The construction of the beautiful Gothic Cathedral, Notre Dame, “The Cathedral of Paris”, began during the reign of King Louis VII in 1163 AD and was completed in 1345 AD. It is a UNESCO World Heritage Site and a worldwide Parisian icon. It was the location of some of the most important moments in the history of France and survived many wars including WWI and WWII. It has inspired the architecture and construction of many Catholic and Protestant Churches around the world. Notre Dame is the official seat of the Archbishop of Paris and contains much priceless art and many precious Christian artifacts and relics such as the Crown of Thorns. It is the main tourist attraction in Paris and attracts over 13 million visitors each year.
In 2001, my wife, Janeese, and I had the joy and privilege of visiting Notre Dame while we were in Paris doing a Christian Marriage Retreat. It was an incredibly moving experience to personally witness the majesty and beauty of this gothic icon. The shear size of it was amazing and the architecture was a wonder to behold, especially when you realize that it is almost 900 years old.
On the Monday of Holy Week this year (April 15, 2019) the iconic cathedral caught on fire. The Parisian firefighters eventually put out the blaze after 12 hours, but much damage was done. Thanks to several heroic Priests and many French volunteers, much of the precious and priceless artwork, artifacts and relics were saved including the Crown of Thorns.
Fortunately, much of the outer stone walls, the flying buttresses, the statues, the gigantic rose windows and two front towers were saved. There is much to be thankful for in the recent tragedy, and most importantly that no one was hurt or killed in the fire.
French President, Emmanuel Macron vowed to rebuild the badly burned cathedral and over 700 million dollars has already been raised to renovate and rebuild the beautiful Notre Dame. As millions of people around the world watched this iconic symbol of the Christian Church go up in flames, many believers and non-believers were moved to tears. Why? What did this fire at Notre Dame stir up within so many?
With the dramatic decline of Christianity in France, Europe and the Western World, perhaps the burning of Notre Dame stirred many to remember something they had long forgotten. The Christian faith has impacted the world in ways that no one can fully measure. All of us, believers and non-believers, have all benefitted from God’s grace exhibited in Jesus’ teachings, His death and His resurrection!
I believe that Revd. Dr. Isabelle Hamley, Chaplain to the Archbishop of Canterbury, shares a timely message for all of us in her reflections on the fire at Notre Dame.
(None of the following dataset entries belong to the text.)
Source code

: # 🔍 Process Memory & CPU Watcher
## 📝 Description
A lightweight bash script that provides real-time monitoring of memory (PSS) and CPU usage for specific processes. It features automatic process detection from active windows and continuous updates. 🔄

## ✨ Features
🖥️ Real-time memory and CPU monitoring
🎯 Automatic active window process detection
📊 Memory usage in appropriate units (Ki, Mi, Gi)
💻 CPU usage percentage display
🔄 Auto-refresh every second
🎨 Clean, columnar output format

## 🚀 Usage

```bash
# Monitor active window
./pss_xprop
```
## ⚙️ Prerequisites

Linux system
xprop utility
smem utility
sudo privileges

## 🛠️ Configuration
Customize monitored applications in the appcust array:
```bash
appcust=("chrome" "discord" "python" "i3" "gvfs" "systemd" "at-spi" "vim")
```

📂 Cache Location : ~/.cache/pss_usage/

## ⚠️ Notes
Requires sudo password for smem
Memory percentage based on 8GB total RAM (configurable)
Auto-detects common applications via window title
She gets to the heart of what is stirring so many to reflection in response to this fire.
“It was…deeply moving…to hear journalists groping for words they had almost forgotten—words that speak of faith and what faith had meant to [France] over the years. Many of them were trying to put into words the sense of connection they felt to the cathedral, how moved they were to hear hymns and prayers from Christians surrounding them, and find words that would nurture hope. This morning, journalists were tentatively using the word ‘miracle’ as they contemplated the picture of the inside of the cathedral, the cross illuminated from the side windows, still intact, and heard of the news that many windows had survived, and the organ maybe too. To hear these words spoken with awe and genuine interrogation is nothing short of a miracle—and it may be short lived. But as I listened, I realized that Notre-Dame had lived up to its destiny: it reminded a people of its past, and of the hope of new life we find at the foot of the cross.
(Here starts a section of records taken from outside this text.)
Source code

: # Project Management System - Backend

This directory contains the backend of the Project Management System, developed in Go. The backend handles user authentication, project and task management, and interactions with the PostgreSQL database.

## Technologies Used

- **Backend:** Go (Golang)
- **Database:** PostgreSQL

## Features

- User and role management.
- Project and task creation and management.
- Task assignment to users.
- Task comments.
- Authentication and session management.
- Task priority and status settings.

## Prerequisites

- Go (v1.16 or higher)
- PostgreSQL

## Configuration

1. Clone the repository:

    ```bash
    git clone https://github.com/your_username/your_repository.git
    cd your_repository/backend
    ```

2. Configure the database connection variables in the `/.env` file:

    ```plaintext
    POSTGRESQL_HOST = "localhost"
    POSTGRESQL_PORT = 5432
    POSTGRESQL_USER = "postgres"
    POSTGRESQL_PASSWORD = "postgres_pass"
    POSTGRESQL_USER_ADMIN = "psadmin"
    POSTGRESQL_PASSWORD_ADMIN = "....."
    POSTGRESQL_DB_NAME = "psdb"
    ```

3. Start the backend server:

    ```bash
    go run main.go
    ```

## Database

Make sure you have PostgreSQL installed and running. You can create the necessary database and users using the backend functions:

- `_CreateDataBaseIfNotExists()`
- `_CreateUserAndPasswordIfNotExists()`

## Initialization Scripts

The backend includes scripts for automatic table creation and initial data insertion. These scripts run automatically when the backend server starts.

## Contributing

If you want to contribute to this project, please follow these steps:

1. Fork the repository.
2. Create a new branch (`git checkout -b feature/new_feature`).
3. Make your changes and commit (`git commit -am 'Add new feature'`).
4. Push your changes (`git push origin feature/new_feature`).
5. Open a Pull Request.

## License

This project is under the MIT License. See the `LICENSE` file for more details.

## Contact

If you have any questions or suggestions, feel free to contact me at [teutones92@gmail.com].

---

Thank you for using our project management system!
And for me, this is the real question of the rebuilding. What is it we are rebuilding? What kind of vision will animate the endless years of work ahead? Will we listen to the memory of stones, and honour the God whose cross triumphed over destruction, fire and ashes? Notre-Dame held memories we had forgotten; will we accept God’s gift of memory, and reshape some of the distorted, incomplete stories we tell ourselves, so that we can move into a better future? I hope and pray that we do; and I believe that we can, because I believe in the God of Good Friday and of Easter Sunday, who ultimately holds all memory, all past and future in his hand.” – Isabelle Hamley
Yes, the fire at Notre Dame stirs in us to remember things many had long forgotten. Through the fire, smoke and ashes, the message of Jesus’ life, death and resurrection rings through the ages undaunted by time, ridicule or disbelief. Jesus Christ is and always will be the light and the hope of the world!
Notre Dame will be rebuilt and restored I have no doubt. And it will most likely become even more popular and cherished than ever before. I pray it will continue to point millions of visitors to the wonder and majesty of Jesus Christ!